#AFORISMO 279/O BEM É A CONDIÇÃO METAFÍSICA DA BELEZA# - Graça Fontis: PINTURA/Manoel Ferreira Neto: AFORISMO


EPÍGRAFE:


"O pintor apresenta a cor em sua barbárie, o poeta as palavras em sua natureza não-semântica, não como aqueles que falam ou escrevem comumente e assim usam sem fazer conhecer, já que elas conservam àquilo que aparece a sua opacidade”


Criar não significa inventar. Toda criação é conexa tanto por suas leis próprias quanto pelas leis do material sobre o qual ela trabalha. Toda criação é determinada por seu objeto e sua estrutura e por isto não admite o arbítrio e, em essência, nada inventa, mas apenas descobre aquilo que é dado no próprio objeto. Pode-se chegar a uma idéia verdadeira, mas esta tem a sua lógica, daí não poder ser inventada, ou melhor, produzida do começo ao fim. Do mesmo modo não se inventa uma imagem artística, seja ela qual for, pois ela também tem a sua lógica artística, as suas leis. Quando nos propomos uma determinada tarefa, temos de nos submeter às suas leis.


A criação intelectual, com efeito, provém também da criação carnal. É da mesma essência; é apenas uma repetição mais silenciosa, enlevada e eterna da volúpia do corpo. “A idéia de ser criador, de gerar, de moldar” não é nada sem sua grande e perpétua confirmação na vida; nada sem o consenso mil vezes repetido das coisas e dos animais. Seu gozo não é tão indescritivelmente belo e rico senão porque está cheio de reminiscências herdadas da geração e de parte de milhões de seres.

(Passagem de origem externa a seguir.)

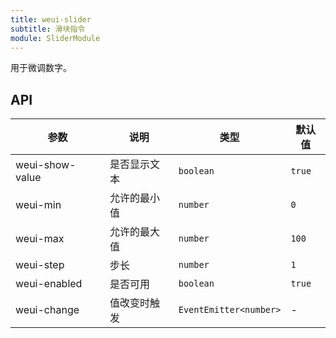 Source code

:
 ```yaml
---
title: weui-slider
subtitle: 滑块指令
module: SliderModule
---
```


用于微调数字。

## API

参数 | 说明 | 类型 | 默认值
----|------|-----|------
weui-show-value | 是否显示文本 | `boolean` | `true`
weui-min | 允许的最小值 | `number` | `0`
weui-max | 允许的最大值 | `number` | `100`
weui-step | 步长 | `number` | `1`
weui-enabled | 是否可用 | `boolean` | `true`
weui-change | 值改变时触发 | `EventEmitter<number>` | -
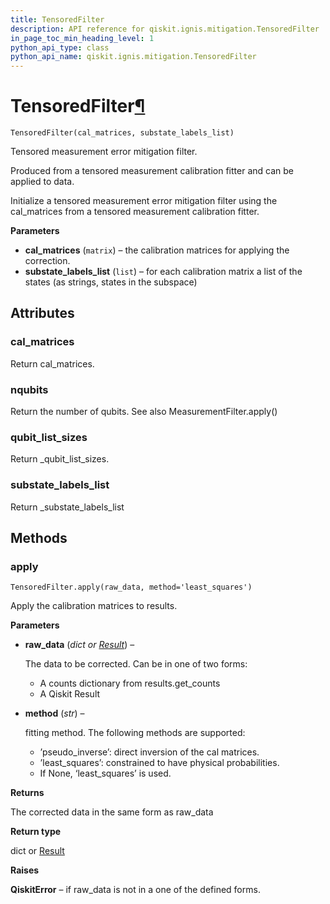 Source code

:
 ```yaml
---
title: TensoredFilter
description: API reference for qiskit.ignis.mitigation.TensoredFilter
in_page_toc_min_heading_level: 1
python_api_type: class
python_api_name: qiskit.ignis.mitigation.TensoredFilter
---
```


# TensoredFilter[¶](#tensoredfilter "Permalink to this headline")

<span id="qiskit.ignis.mitigation.TensoredFilter" />

`TensoredFilter(cal_matrices, substate_labels_list)`

Tensored measurement error mitigation filter.

Produced from a tensored measurement calibration fitter and can be applied to data.

Initialize a tensored measurement error mitigation filter using the cal\_matrices from a tensored measurement calibration fitter.

**Parameters**

*   **cal\_matrices** (`matrix`) – the calibration matrices for applying the correction.
*   **substate\_labels\_list** (`list`) – for each calibration matrix a list of the states (as strings, states in the subspace)

## Attributes

### cal\_matrices

Return cal\_matrices.

### nqubits

Return the number of qubits. See also MeasurementFilter.apply()

### qubit\_list\_sizes

Return \_qubit\_list\_sizes.

### substate\_labels\_list

Return \_substate\_labels\_list

## Methods

### apply

<span id="qiskit.ignis.mitigation.TensoredFilter.apply" />

`TensoredFilter.apply(raw_data, method='least_squares')`

Apply the calibration matrices to results.

**Parameters**

*   **raw\_data** (*dict or* [*Result*](qiskit.result.Result "qiskit.result.Result")) –

    The data to be corrected. Can be in one of two forms:

    *   A counts dictionary from results.get\_counts
    *   A Qiskit Result

*   **method** (*str*) –

    fitting method. The following methods are supported:

    *   ’pseudo\_inverse’: direct inversion of the cal matrices.
    *   ’least\_squares’: constrained to have physical probabilities.
    *   If None, ‘least\_squares’ is used.

**Returns**

The corrected data in the same form as raw\_data

**Return type**

dict or [Result](qiskit.result.Result "qiskit.result.Result")

**Raises**

**QiskitError** – if raw\_data is not in a one of the defined forms.

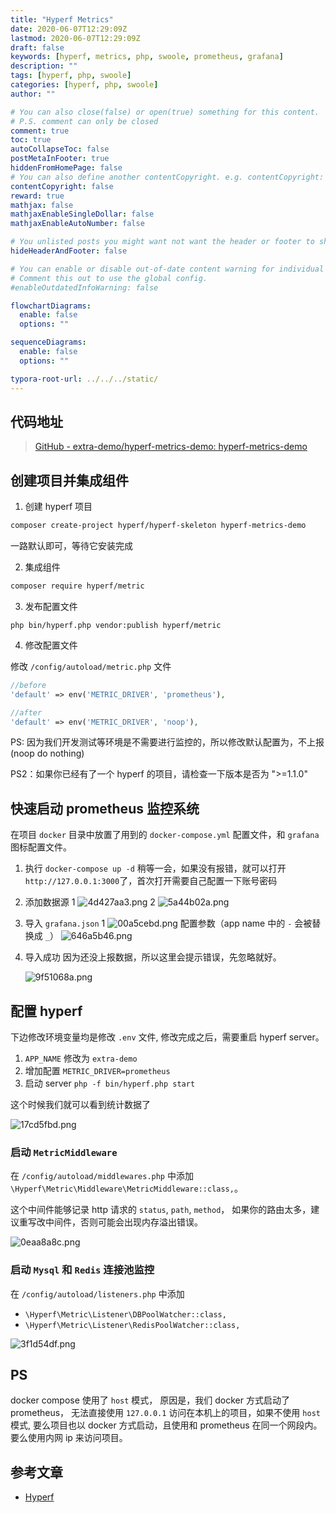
 ```yaml
---
title: "Hyperf Metrics"
date: 2020-06-07T12:29:09Z
lastmod: 2020-06-07T12:29:09Z
draft: false
keywords: [hyperf, metrics, php, swoole, prometheus, grafana]
description: ""
tags: [hyperf, php, swoole]
categories: [hyperf, php, swoole]
author: ""

# You can also close(false) or open(true) something for this content.
# P.S. comment can only be closed
comment: true
toc: true
autoCollapseToc: false
postMetaInFooter: true
hiddenFromHomePage: false
# You can also define another contentCopyright. e.g. contentCopyright: "This is another copyright."
contentCopyright: false
reward: true
mathjax: false
mathjaxEnableSingleDollar: false
mathjaxEnableAutoNumber: false

# You unlisted posts you might want not want the header or footer to show
hideHeaderAndFooter: false

# You can enable or disable out-of-date content warning for individual post.
# Comment this out to use the global config.
#enableOutdatedInfoWarning: false

flowchartDiagrams:
  enable: false
  options: ""

sequenceDiagrams: 
  enable: false
  options: ""

typora-root-url: ../../../static/
---
```


## 代码地址

> [GitHub - extra-demo/hyperf-metrics-demo: hyperf-metrics-demo](https://github.com/extra-demo/hyperf-metrics-demo)


## 创建项目并集成组件

1. 创建 hyperf 项目
```bash
composer create-project hyperf/hyperf-skeleton hyperf-metrics-demo
```

一路默认即可，等待它安装完成

2. 集成组件

```bash
composer require hyperf/metric
```

3.  发布配置文件

```
php bin/hyperf.php vendor:publish hyperf/metric
```

4. 修改配置文件

修改 `/config/autoload/metric.php` 文件

```php
//before
'default' => env('METRIC_DRIVER', 'prometheus'),

//after
'default' => env('METRIC_DRIVER', 'noop'),

```

PS: 因为我们开发测试等环境是不需要进行监控的，所以修改默认配置为，不上报(noop do nothing)

PS2：如果你已经有了一个 hyperf 的项目，请检查一下版本是否为 ">=1.1.0"

## 快速启动 prometheus 监控系统

在项目 `docker` 目录中放置了用到的 `docker-compose.yml` 配置文件，和 `grafana` 图标配置文件。

1. 执行 `docker-compose up -d` 
   稍等一会，如果没有报错，就可以打开 `http://127.0.0.1:3000`了，首次打开需要自己配置一下账号密码
2. 添加数据源
  1
  ![4d427aa3.png](/images/hyperf-metrics-demo/4d427aa3.png)
  2
  ![5a44b02a.png](/images/hyperf-metrics-demo/5a44b02a.png)

3. 导入 `grafana.json`
   1
   ![00a5cebd.png](/images/hyperf-metrics-demo/00a5cebd.png)
   配置参数（app name 中的 `-` 会被替换成 `_`）
   ![646a5b46.png](/images/hyperf-metrics-demo/646a5b46.png)
4. 导入成功
   因为还没上报数据，所以这里会提示错误，先忽略就好。
   
   ![9f51068a.png](/images/hyperf-metrics-demo/9f51068a.png)

## 配置 hyperf

下边修改环境变量均是修改 `.env` 文件, 修改完成之后，需要重启 hyperf server。

1. `APP_NAME` 修改为 `extra-demo` 
2. 增加配置 `METRIC_DRIVER=prometheus`
3. 启动 server `php -f bin/hyperf.php start`

  这个时候我们就可以看到统计数据了
  
 ![17cd5fbd.png](/images/hyperf-metrics-demo/17cd5fbd.png)

### 启动 `MetricMiddleware`

在 `/config/autoload/middlewares.php` 中添加 `\Hyperf\Metric\Middleware\MetricMiddleware::class,`。

这个中间件能够记录 http 请求的 `status`, `path`, `method`， 如果你的路由太多，建议重写改中间件，否则可能会出现内存溢出错误。

![0eaa8a8c.png](/images/hyperf-metrics-demo/0eaa8a8c.png)


### 启动 `Mysql` 和 `Redis` 连接池监控

在 `/config/autoload/listeners.php` 中添加

- `\Hyperf\Metric\Listener\DBPoolWatcher::class,`
- `\Hyperf\Metric\Listener\RedisPoolWatcher::class,`


![3f1d54df.png](/images/hyperf-metrics-demo/3f1d54df.png)


## PS

docker compose 使用了 `host` 模式， 原因是，我们 docker 方式启动了 prometheus， 无法直接使用 `127.0.0.1` 访问在本机上的项目，如果不使用 `host` 模式, 要么项目也以 docker 方式启动，且使用和 prometheus 在同一个网段内。要么使用内网 ip 来访问项目。

## 参考文章

- [Hyperf](https://hyperf.wiki/#/zh-cn/metric)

Numa idéia criadora revivem mil noites de amor esquecidas que a enchem de altivez e altitude. Aqueles que se juntam à noite e se entrelaçam num baloiçar de volúpia executam obra grave, reunindo doçuras, profundezas e forças para a canção de algum poeta vindouro que há de surgir para dizer indizíveis prazeres.


O artista, quando modela uma obra, exprime-se de tal modo a si próprio que o resultado constitui um reflexo singular do próprio ser, daquilo que ele é e de como o é. Isto aparece confirmado inúmeras vezes na história da humanidade. Quando o artista plasma uma obra-prima, não dá vida apenas à sua obra, mas, por meio dela, de certo modo, manifesta também a própria personalidade. Na arte, encontra uma dimensão nova e um canal estupendo de expressão para o seu crescimento espiritual.


Contudo, há-de se ressaltar, sublinhar que muitas e inúmeras vezes é mais fácil para as pessoas interpretarem a obra como a vida do autor, ele ali está mostrando as suas coisas, entregando em mãos do leitor em toda a sua vida, e assim recolherem e acolherem a obra, daí a reflexão e meditação dos caminhos do homem à eternidade, à morte, à vida. Ninguém quer se ver frente a frente consigo próprio, olhar-se no espelho, fazer suas confissões de modo sério e digno, em busca de sua Vida. Ninguém. E também os críticos e os comentários não tocam nessa questão, pois que eles também deveriam recolher e acolher a obra, mostrando as suas verdades, identificando suas concepções, teria de meditar também sobre eles. A obra se perde completamente na perspectiva da vida do autor. Faca de dois gumes.


Enquanto a estética envolve, sem saber, os pressupostos da tradição metafísica, a questão sobre a origem da obra de arte terá como tarefa demolir esses pressupostos. Com efeito, a obra de arte, por um lado, “abre um mundo”; por outro lado, retira qualquer finalidade técnica dos materiais que a compõem; ela os emprega sem utilizá-los. O pintor apresenta a cor em sua barbárie, o poeta as palavras em sua natureza não-semântica, “não como aqueles que falam ou escrevem comumente e assim usam sem fazer conhecer, já que elas conservam àquilo que aparece a sua opacidade” . Ora, o que designa a “aletheia” senão o fato de que o ente se manifesta “em certa medida” como não-velado?


As obras de arte falam dos seus autores, dão a conhecer o seu íntimo e revelam o contributo original que eles oferecem à história da cultura.
O tema da beleza é qualificante, ao falar de arte. O olhar de complacência que Deus lançou sobre a criação. Ao pôr em relevo que tudo que tinha criado era bom, Deus viu também que era belo. A confrontação entre o bom e o belo gera sugestivas reflexões. Em certo sentido, a beleza é a expressão visível do bem, do mesmo modo que o bem é a condição metafísica da beleza.